U.S. Senate to hold confirmation hearing for ambassador nominee to S. Korea next week

US envoy-confirmation hearing

오석민

| 2026-05-14 23:10:43

▲ Korean American Rep. Michelle Park Steel is seen in this photo, captured from her Facebook account. U.S. President Donald Trump has nominated the former two-term Republican lawmaker from California as the United States' top envoy to South Korea, a presidential nomination document showed April 13, 2026. (PHOTO NOT FOR SALE) (Yonhap)

US envoy-confirmation hearing

U.S. Senate to hold confirmation hearing for ambassador nominee to S. Korea next week

SEOUL, May 14 (Yonhap) -- The U.S. Senate plans to hold a confirmation hearing next week for Michelle Steel, a Korean American nominated by U.S. President Donald Trump as ambassador to South Korea, according to the Senate website Thursday.

According to the website of the U.S. Senate Committee on Foreign Relations, the committee is scheduled to hold Steel's confirmation hearing on Wednesday (local time).

Last month, Trump tapped Steel, a former two-term Republican lawmaker from California, for the post, which has remained vacant since former Ambassador Philip Goldberg departed Seoul in January last year.

If the nomination process proceeds smoothly, Steel could arrive in Seoul as early as June, officials said.

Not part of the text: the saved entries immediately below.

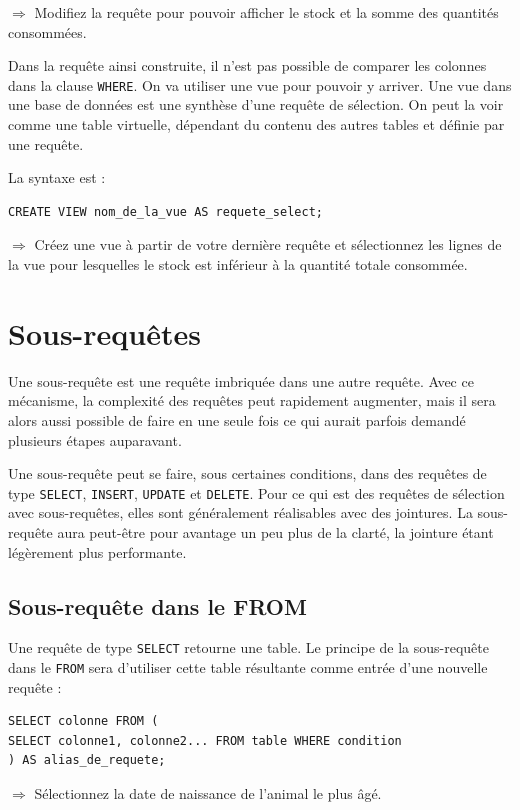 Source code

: \documentclass[11pt]{article}
\newcommand{\action}{$\Rightarrow$ }
\begin{document}
\action Modifiez la requête pour pouvoir afficher le stock et la somme des quantités consommées.

Dans la requête ainsi construite, il n'est pas possible de comparer les colonnes dans la clause \lstinline{WHERE}. On va utiliser une vue pour pouvoir y arriver. Une vue dans une base de données est une synthèse d'une requête de sélection. On peut la voir comme une table virtuelle, dépendant du contenu des autres tables et définie par une requête.

La syntaxe est :
\begin{lstlisting}
CREATE VIEW nom_de_la_vue AS requete_select;
\end{lstlisting}

\action Créez une vue à partir de votre dernière requête et sélectionnez les lignes de la vue pour lesquelles le stock est inférieur à la quantité totale consommée.


\section{Sous-requêtes}
Une sous-requête est une requête imbriquée dans une autre requête. Avec ce mécanisme, la complexité des requêtes peut rapidement augmenter, mais il sera alors aussi possible de faire en une seule fois ce qui aurait parfois demandé plusieurs étapes auparavant. 

Une sous-requête peut se faire, sous certaines conditions, dans des requêtes de type \lstinline{SELECT}, \lstinline{INSERT}, \lstinline{UPDATE} et \lstinline{DELETE}. Pour ce qui est des requêtes de sélection avec sous-requêtes, elles sont généralement réalisables avec des jointures. La sous-requête aura peut-être pour avantage un peu plus de la clarté, la jointure étant légèrement plus performante.

\subsection{Sous-requête dans le FROM}
Une requête de type \lstinline{SELECT} retourne une table. Le principe de la sous-requête dans le \lstinline{FROM} sera d'utiliser cette table résultante comme entrée d'une nouvelle requête :
\begin{lstlisting}
SELECT colonne FROM (
SELECT colonne1, colonne2... FROM table WHERE condition
) AS alias_de_requete;
\end{lstlisting}

\action Sélectionnez la date de naissance de l'animal le plus âgé.
\end{document}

Steel, if confirmed, would become the second Korean American to serve as the United States' top envoy to Seoul, following former Ambassador Sung Kim, who served from 2011 to 2014.

Born in Seoul in 1955 under the Korean name Park Eun-joo, Steel immigrated to the U.S. with her family in 1975. She speaks fluent Korean.

During Trump's first term, she served on the President's Advisory Commission on Asian Americans and Pacific Islanders.

Steel was first elected to the House of Representatives in 2020 and reelected in 2022 before narrowly losing her reelection bid in 2024.

After Goldberg left the post, former U.S. special representative for North Korea policy Joseph Yun served as acting ambassador, followed by Kevin Kim, a former deputy assistant secretary at the State Department's Bureau of East Asian and Pacific Affairs, and James Heller, the current charge d'affaires ad interim at the U.S. Embassy in Seoul.